Seychelles : le coco fesse victime du braconnage

Coco fesse

Depuis le début de l'année, une quarantaine de cocos de mer, gigantesques noix de coco surnommées "coco fesse" pour leur forme suggestive, ont disparu dans la vallée de Mai, classée au patrimoine de l'Unesco. La moitié ont été dérobées sur le seul mois d'octobre.

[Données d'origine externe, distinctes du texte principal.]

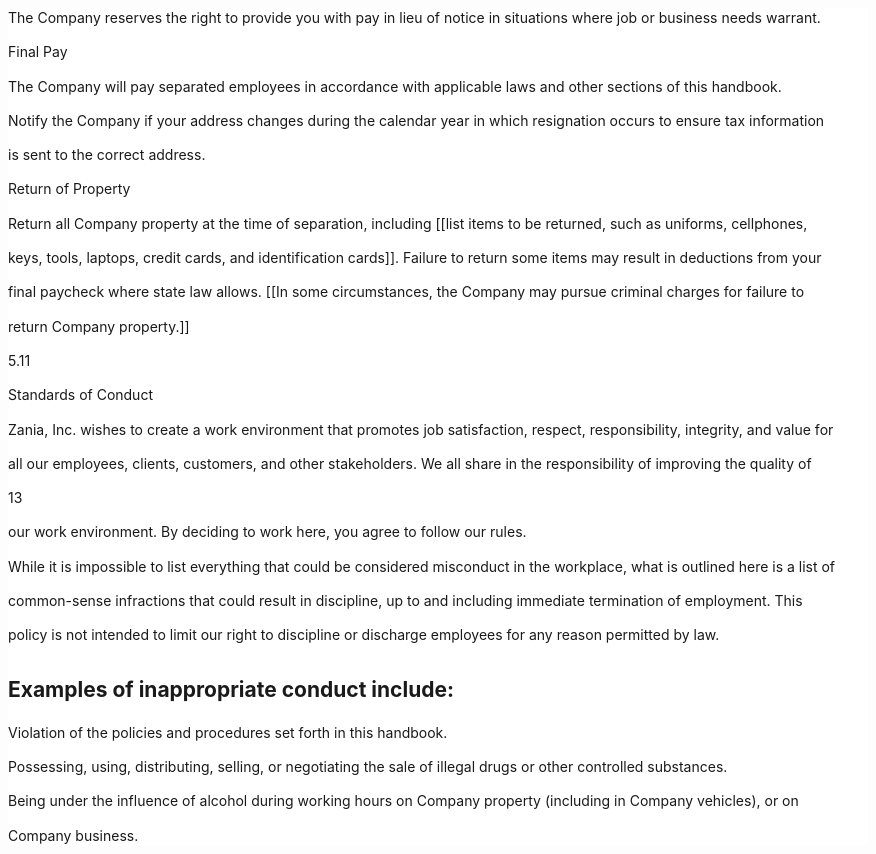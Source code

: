 The Company reserves the right to provide you with pay in lieu of notice in situations where job or business needs warrant.

Final Pay

The Company will pay separated employees in accordance with applicable laws and other sections of this handbook.

Notify the Company if your address changes during the calendar year in which resignation occurs to ensure tax information

is sent to the correct address.

Return of Property

Return all Company property at the time of separation, including [[list items to be returned, such as uniforms, cellphones,

keys, tools, laptops, credit cards, and identification cards]]. Failure to return some items may result in deductions from your

final paycheck where state law allows. [[In some circumstances, the Company may pursue criminal charges for failure to

return Company property.]]

5.11

Standards of Conduct

Zania, Inc. wishes to create a work environment that promotes job satisfaction, respect, responsibility, integrity, and value for

all our employees, clients, customers, and other stakeholders. We all share in the responsibility of improving the quality of

13

our work environment. By deciding to work here, you agree to follow our rules.

While it is impossible to list everything that could be considered misconduct in the workplace, what is outlined here is a list of

common-sense infractions that could result in discipline, up to and including immediate termination of employment. This

policy is not intended to limit our right to discipline or discharge employees for any reason permitted by law.

## Examples of inappropriate conduct include:

Violation of the policies and procedures set forth in this handbook.

Possessing, using, distributing, selling, or negotiating the sale of illegal drugs or other controlled substances.

Being under the influence of alcohol during working hours on Company property (including in Company vehicles), or on

Company business.

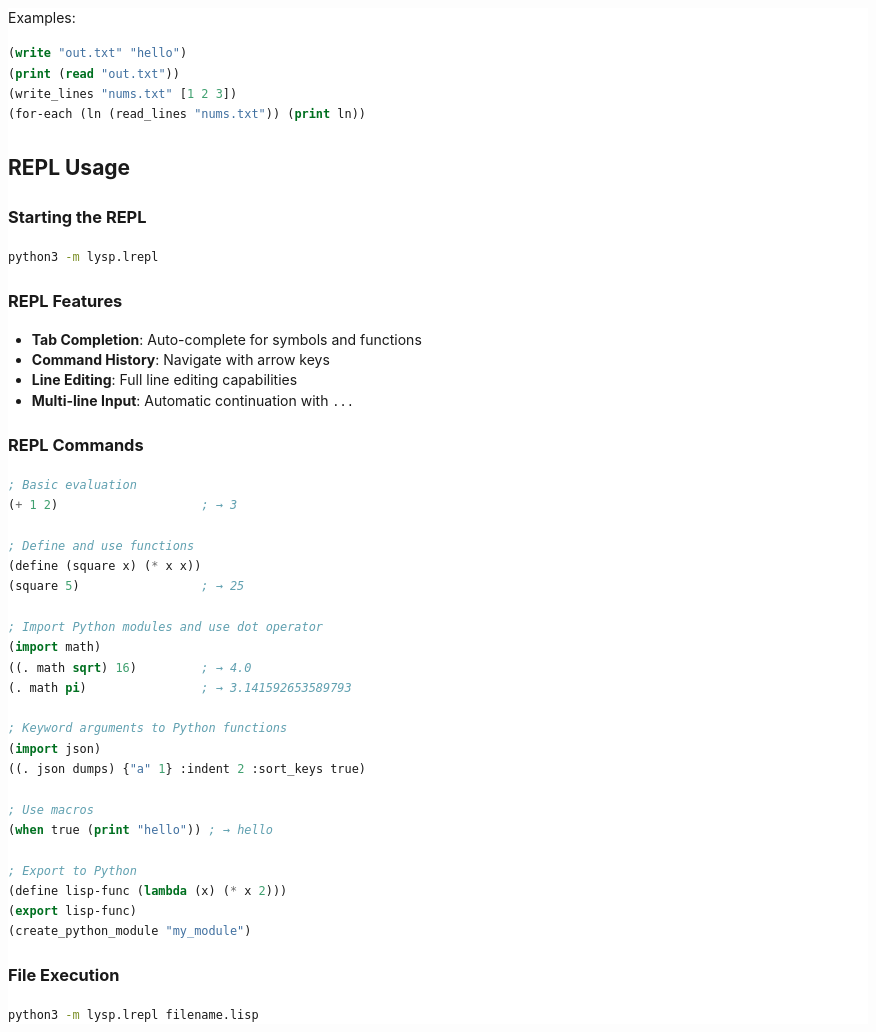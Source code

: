 Examples:
```lisp
(write "out.txt" "hello")
(print (read "out.txt"))
(write_lines "nums.txt" [1 2 3])
(for-each (ln (read_lines "nums.txt")) (print ln))
```

## REPL Usage

### Starting the REPL
```bash
python3 -m lysp.lrepl
```

### REPL Features
- **Tab Completion**: Auto-complete for symbols and functions
- **Command History**: Navigate with arrow keys
- **Line Editing**: Full line editing capabilities
- **Multi-line Input**: Automatic continuation with `...`

### REPL Commands
```lisp
; Basic evaluation
(+ 1 2)                    ; → 3

; Define and use functions
(define (square x) (* x x))
(square 5)                 ; → 25

; Import Python modules and use dot operator
(import math)
((. math sqrt) 16)         ; → 4.0
(. math pi)                ; → 3.141592653589793

; Keyword arguments to Python functions
(import json)
((. json dumps) {"a" 1} :indent 2 :sort_keys true)

; Use macros
(when true (print "hello")) ; → hello

; Export to Python
(define lisp-func (lambda (x) (* x 2)))
(export lisp-func)
(create_python_module "my_module")
```

### File Execution
```bash
python3 -m lysp.lrepl filename.lisp
```
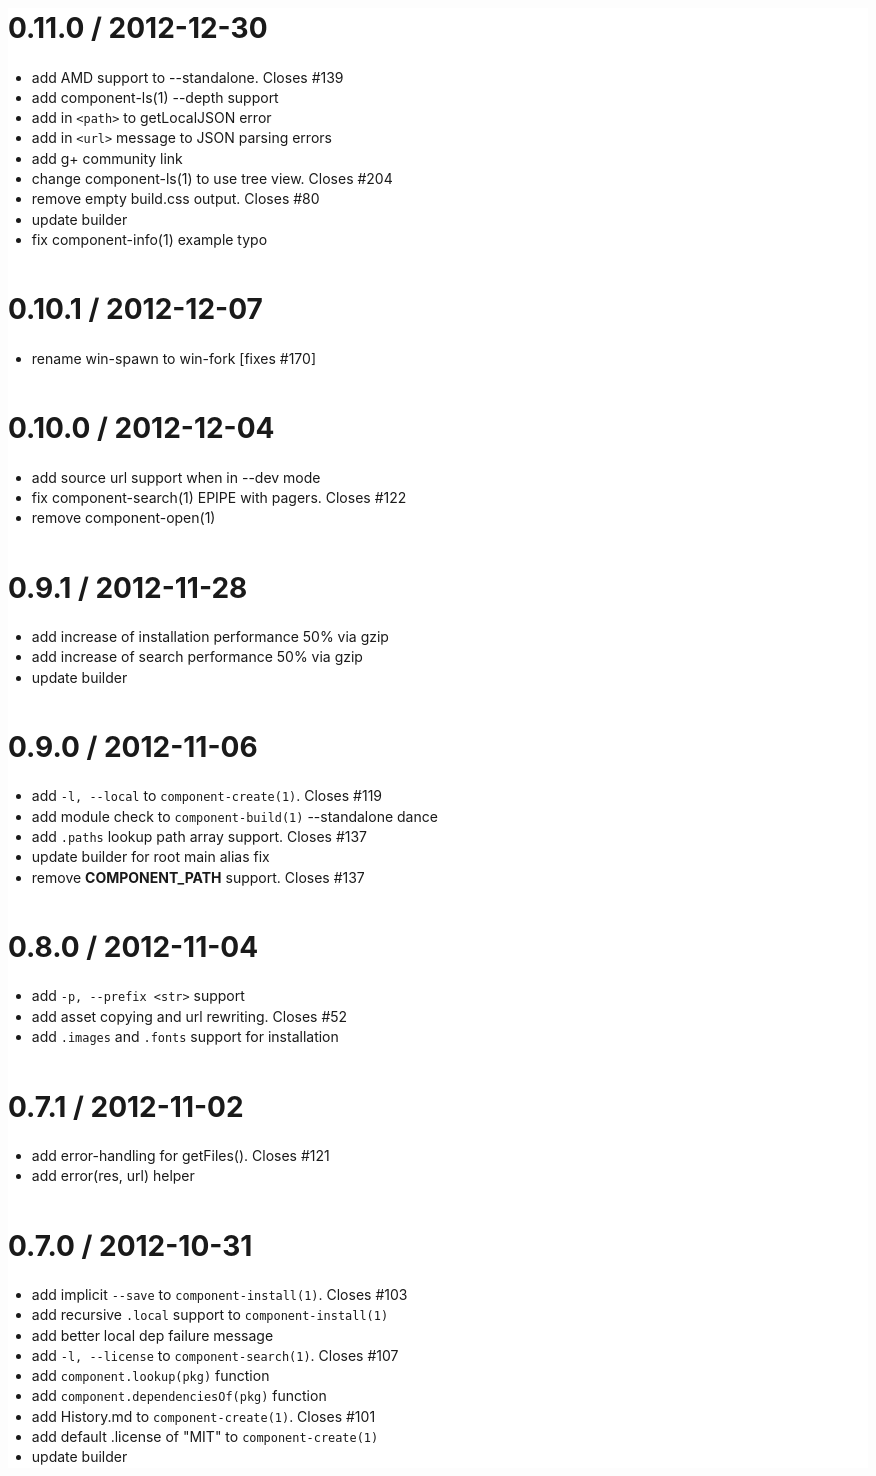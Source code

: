 0.11.0 / 2012-12-30
==================

  * add AMD support to --standalone. Closes #139
  * add component-ls(1) --depth support
  * add in `<path>` to getLocalJSON error
  * add in `<url>` message to JSON parsing errors
  * add g+ community link
  * change component-ls(1) to use tree view. Closes #204
  * remove empty build.css output. Closes #80
  * update builder
  * fix component-info(1) example typo

0.10.1 / 2012-12-07
==================

  * rename win-spawn to win-fork [fixes #170]

0.10.0 / 2012-12-04
==================

  * add source url support when in --dev mode
  * fix component-search(1) EPIPE with pagers. Closes #122
  * remove component-open(1)

0.9.1 / 2012-11-28
==================

  * add increase of installation performance 50% via gzip
  * add increase of search performance 50% via gzip
  * update builder

0.9.0 / 2012-11-06
==================

  * add `-l, --local` to `component-create(1)`. Closes #119
  * add module check to `component-build(1)` --standalone dance
  * add `.paths` lookup path array support. Closes #137
  * update builder for root main alias fix
  * remove __COMPONENT_PATH__ support. Closes #137

0.8.0 / 2012-11-04
==================

  * add `-p, --prefix <str>` support
  * add asset copying and url rewriting. Closes #52
  * add `.images` and `.fonts` support for installation

0.7.1 / 2012-11-02
==================

  * add error-handling for getFiles(). Closes #121
  * add error(res, url) helper

0.7.0 / 2012-10-31
==================

  * add implicit `--save` to `component-install(1)`. Closes #103
  * add recursive `.local` support to `component-install(1)`
  * add better local dep failure message
  * add `-l, --license` to `component-search(1)`. Closes #107
  * add `component.lookup(pkg)` function
  * add `component.dependenciesOf(pkg)` function
  * add History.md to `component-create(1)`. Closes #101
  * add default .license of "MIT" to `component-create(1)`
  * update builder
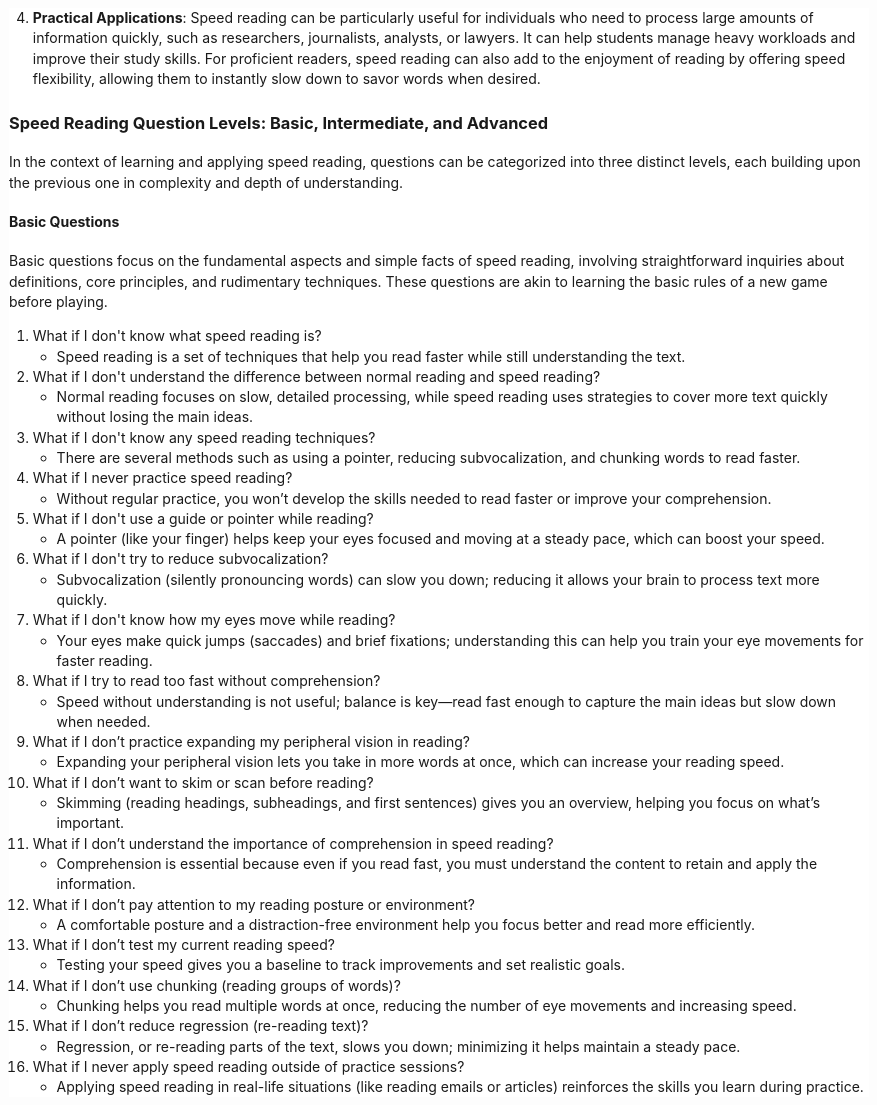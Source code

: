 4.  **Practical Applications**: Speed reading can be particularly useful for individuals who need to process large amounts of information quickly, such as researchers, journalists, analysts, or lawyers. It can help students manage heavy workloads and improve their study skills. For proficient readers, speed reading can also add to the enjoyment of reading by offering speed flexibility, allowing them to instantly slow down to savor words when desired.

### Speed Reading Question Levels: Basic, Intermediate, and Advanced

In the context of learning and applying speed reading, questions can be categorized into three distinct levels, each building upon the previous one in complexity and depth of understanding.

#### Basic Questions
Basic questions focus on the fundamental aspects and simple facts of speed reading, involving straightforward inquiries about definitions, core principles, and rudimentary techniques. These questions are akin to learning the basic rules of a new game before playing.

1.  What if I don't know what speed reading is?
    *   Speed reading is a set of techniques that help you read faster while still understanding the text.
2.  What if I don't understand the difference between normal reading and speed reading?
    *   Normal reading focuses on slow, detailed processing, while speed reading uses strategies to cover more text quickly without losing the main ideas.
3.  What if I don't know any speed reading techniques?
    *   There are several methods such as using a pointer, reducing subvocalization, and chunking words to read faster.
4.  What if I never practice speed reading?
    *   Without regular practice, you won’t develop the skills needed to read faster or improve your comprehension.
5.  What if I don't use a guide or pointer while reading?
    *   A pointer (like your finger) helps keep your eyes focused and moving at a steady pace, which can boost your speed.
6.  What if I don't try to reduce subvocalization?
    *   Subvocalization (silently pronouncing words) can slow you down; reducing it allows your brain to process text more quickly.
7.  What if I don't know how my eyes move while reading?
    *   Your eyes make quick jumps (saccades) and brief fixations; understanding this can help you train your eye movements for faster reading.
8.  What if I try to read too fast without comprehension?
    *   Speed without understanding is not useful; balance is key—read fast enough to capture the main ideas but slow down when needed.
9.  What if I don’t practice expanding my peripheral vision in reading?
    *   Expanding your peripheral vision lets you take in more words at once, which can increase your reading speed.
10. What if I don’t want to skim or scan before reading?
    *   Skimming (reading headings, subheadings, and first sentences) gives you an overview, helping you focus on what’s important.
11. What if I don’t understand the importance of comprehension in speed reading?
    *   Comprehension is essential because even if you read fast, you must understand the content to retain and apply the information.
12. What if I don’t pay attention to my reading posture or environment?
    *   A comfortable posture and a distraction-free environment help you focus better and read more efficiently.
13. What if I don’t test my current reading speed?
    *   Testing your speed gives you a baseline to track improvements and set realistic goals.
14. What if I don’t use chunking (reading groups of words)?
    *   Chunking helps you read multiple words at once, reducing the number of eye movements and increasing speed.
15. What if I don’t reduce regression (re-reading text)?
    *   Regression, or re-reading parts of the text, slows you down; minimizing it helps maintain a steady pace.
16. What if I never apply speed reading outside of practice sessions?
    *   Applying speed reading in real-life situations (like reading emails or articles) reinforces the skills you learn during practice.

Réunion 1ère avec AFP Publié le , mis à jour le

A l'origine, on pêchait la noix à la dérive en pleine mer, ou on la trouvait échouée sur des plages de l'océan Indien. Ne l'ayant jamais vue pousser sur terre, les marins pensaient qu'elle provenait d'arbres enracinés dans les fonds marins -- d'où son nom, coco de mer.  
Ce n'est qu'au XVIIe siècle que le lieu d'origine du fruit géant, en forme de bassin féminin, d'une vingtaine de kg, fut déterminé: l'île de Praslin.
 
Depuis, le fruit avait peu à peu perdu de son intérêt: moins sucré que la noix de coco classique, et difficile à fendre une fois arrivé à maturité, il n'était pas utilisé dans la gastronomie. Mais un regain d'intérêt pour le coco de mer est survenu après l'indépendance des Seychelles, en 1976, et "le développement de l'industrie du tourisme", explique Victorin Laboudallon, membre du conseil de la Fondation des îles Seychelles (SIF), qui gère la Vallée de Mai.
 
Un coco fesse à 11 000 euros

Le fruit, récemment offert au jeune couple princier de Kate et William lors de leur voyage de noces, est prisé pour son côté décoratif, mais aussi, en Asie, en particulier en Chine, pour ses soi-disant effets aphrodisiaques, associés à sa forme suggestive. En 2008, deux "cocos fesse" avaient atteint les prix de 6.000 et 11.000 euros lors d'enchères chez Christie's à Paris.
 
L'engouement pour cette noix unique atteint une telle proportion qu'en 1978, les autorités décidèrent d'en contrôler le commerce: les Seychellois ne pouvaient plus la vendre qu'au gouvernement, qui la revendait accompagnée d'un certificat. Mais, face à la pression des habitants, qui accusaient les autorités de faire de l'argent sur leur dos, l'interdiction a été levée. L'exportation du fruit reste néanmoins ultra-réglementée: quatre entreprises seulement disposent d'un permis.
 
Une espèce menacée

Il n'empêche, la contrebande fait rage, et l'espèce est désormais jugée menacée: l'Union internationale pour la conservation de la nature (UICN) l'a inscrite sur sa liste rouge en 2011. Pour tenter d'enrayer le phénomène, et mieux surveiller les 19 hectares de forêt où se nichent les "cocos fesse", la SIF a augmenté ces dernières années le nombre de gardiens. Mais le terrain accidenté et l'absence d'enclos rendent leur tâche ardue.
 
Une nouvelle loi en préparation devrait régir la consommation du coco de mer.
 
Et, contre l'exportation illégale du fruit, Victoria a installé "une machine radiographique à l'aéroport qui vérifie toutes les valises qui quittent le pays", assure Ronley Fanchet, directeur de la Conservation au ministère de l'Environnement.